Penn Virginia (NYSE: PVA) Bets on Eagle Ford

Written By Jason Stutman

Posted May 29, 2013

As production in the Eagle Ford continues to expand, several players in the area are headed for success. With the massive amount of oil coming out of this shale play recently, it’s those who decide to dig in deep who will have the most to gain.

Penn Virginia Corporation (NYSE: PVA) is shaping up to be one of these players through recent demonstrations of confidence in the Eagle Ford.

The company just announced on Tuesday that it would increase its borrowing base to $350 million. Penn Virginia Corporation’s bank group voted unanimously to increase the base 27 percent from a previous base of $275 million.

The increase in borrowing base can be attributed to Penn Virginia Corporation’s acquisition of additional Eagle Ford Shale reserves. The company acquired $400 million in assets from Magnum Hunter Resources Corporation (NYSE: MHR) in April.
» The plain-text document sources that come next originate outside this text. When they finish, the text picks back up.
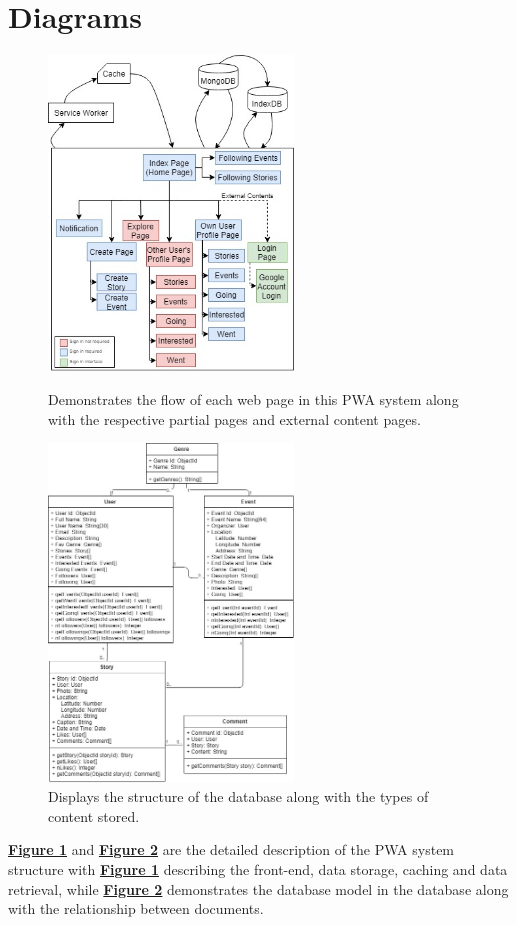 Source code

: \documentclass[11pt, a4paper]{article}
\begin{document}
\section{Diagrams}
\begin{figure}[H]
  \begin{center}
    \begin{minipage}[b]{0.4\textwidth}
      \includegraphics[width=6.5cm]{site_map.jpg}
      \caption{Demonstrates the flow of each web page in this PWA system along with the respective
      partial pages and external content pages.}
      \label{figure:site_map}
    \end{minipage}
    \qquad
    \begin{minipage}[b]{0.4\textwidth}
      \includegraphics[width=6.5cm]{uml.jpg}
      \caption{Displays the structure of the database along with the types of content stored.}
      \label{figure:uml}
    \end{minipage}
  \end{center}
\end{figure}
\hyperref[figure:site_map]{\textbf{Figure 1}} and \hyperref[figure:uml]{\textbf{Figure 2}} are the
detailed description of the PWA system structure with \hyperref[figure:site_map]{\textbf{Figure 1}}
describing the front-end, data storage, caching and data retrieval, while
\hyperref[figure:uml]{\textbf{Figure 2}} demonstrates the database model in the database along with
the relationship between documents.
\end{document}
It can also be attributed the company’s success in its Eagle Ford drilling program. Penn Virginia Corporation showed an increase in oil production and revenues, while showing a massive $78.1 million decrease in operating cost from the previous quarter.

The bump in borrowing base will increase liquidity and allow for “attractive borrowing rates,” according to Penn Virginia Corporation President H. Baird Whitehead. The company is betting on the Eagle Ford and plans to significantly increase its presence in the area.

The additional liquidity will drive expansion in the Eagle Ford now that Penn Virginia Corporation has 645 drilling locations after the MHR acquisition mentioned above. The company estimates that with six operational rigs, it now has an eight-year drilling inventory in the Eagle Ford.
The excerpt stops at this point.